== Segment start ==
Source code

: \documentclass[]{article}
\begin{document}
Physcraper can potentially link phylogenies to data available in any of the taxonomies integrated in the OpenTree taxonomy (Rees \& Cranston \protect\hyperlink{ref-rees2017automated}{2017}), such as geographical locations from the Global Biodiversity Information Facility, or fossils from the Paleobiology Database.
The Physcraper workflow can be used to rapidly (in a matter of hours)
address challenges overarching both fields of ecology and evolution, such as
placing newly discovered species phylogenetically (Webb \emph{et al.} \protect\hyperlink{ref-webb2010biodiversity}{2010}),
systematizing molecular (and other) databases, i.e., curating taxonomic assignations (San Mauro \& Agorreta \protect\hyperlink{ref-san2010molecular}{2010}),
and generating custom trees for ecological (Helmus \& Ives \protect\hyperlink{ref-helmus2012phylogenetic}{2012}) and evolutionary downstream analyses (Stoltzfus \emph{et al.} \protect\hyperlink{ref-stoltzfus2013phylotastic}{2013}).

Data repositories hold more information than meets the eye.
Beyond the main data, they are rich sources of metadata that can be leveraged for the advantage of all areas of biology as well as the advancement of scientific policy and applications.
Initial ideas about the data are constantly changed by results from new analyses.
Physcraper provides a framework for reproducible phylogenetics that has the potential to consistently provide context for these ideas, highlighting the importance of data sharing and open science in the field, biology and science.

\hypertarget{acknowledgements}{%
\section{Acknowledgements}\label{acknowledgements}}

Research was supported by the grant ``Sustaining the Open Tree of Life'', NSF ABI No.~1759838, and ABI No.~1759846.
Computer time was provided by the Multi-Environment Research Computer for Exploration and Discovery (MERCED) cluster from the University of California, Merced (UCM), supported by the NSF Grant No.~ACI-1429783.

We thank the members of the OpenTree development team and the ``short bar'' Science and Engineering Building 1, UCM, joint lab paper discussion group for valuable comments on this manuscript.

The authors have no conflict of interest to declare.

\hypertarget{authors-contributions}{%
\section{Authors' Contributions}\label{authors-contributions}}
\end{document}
== Segment end ==
Copy out the whole listing exactly.

TASK OUTPUT:
Source code

: \documentclass[]{article}
\begin{document}
Physcraper can potentially link phylogenies to data available in any of the taxonomies integrated in the OpenTree taxonomy (Rees \& Cranston \protect\hyperlink{ref-rees2017automated}{2017}), such as geographical locations from the Global Biodiversity Information Facility, or fossils from the Paleobiology Database.
The Physcraper workflow can be used to rapidly (in a matter of hours)
address challenges overarching both fields of ecology and evolution, such as
placing newly discovered species phylogenetically (Webb \emph{et al.} \protect\hyperlink{ref-webb2010biodiversity}{2010}),
systematizing molecular (and other) databases, i.e., curating taxonomic assignations (San Mauro \& Agorreta \protect\hyperlink{ref-san2010molecular}{2010}),
and generating custom trees for ecological (Helmus \& Ives \protect\hyperlink{ref-helmus2012phylogenetic}{2012}) and evolutionary downstream analyses (Stoltzfus \emph{et al.} \protect\hyperlink{ref-stoltzfus2013phylotastic}{2013}).

Data repositories hold more information than meets the eye.
Beyond the main data, they are rich sources of metadata that can be leveraged for the advantage of all areas of biology as well as the advancement of scientific policy and applications.
Initial ideas about the data are constantly changed by results from new analyses.
Physcraper provides a framework for reproducible phylogenetics that has the potential to consistently provide context for these ideas, highlighting the importance of data sharing and open science in the field, biology and science.

\hypertarget{acknowledgements}{%
\section{Acknowledgements}\label{acknowledgements}}

Research was supported by the grant ``Sustaining the Open Tree of Life'', NSF ABI No.~1759838, and ABI No.~1759846.
Computer time was provided by the Multi-Environment Research Computer for Exploration and Discovery (MERCED) cluster from the University of California, Merced (UCM), supported by the NSF Grant No.~ACI-1429783.

We thank the members of the OpenTree development team and the ``short bar'' Science and Engineering Building 1, UCM, joint lab paper discussion group for valuable comments on this manuscript.

The authors have no conflict of interest to declare.

\hypertarget{authors-contributions}{%
\section{Authors' Contributions}\label{authors-contributions}}
\end{document}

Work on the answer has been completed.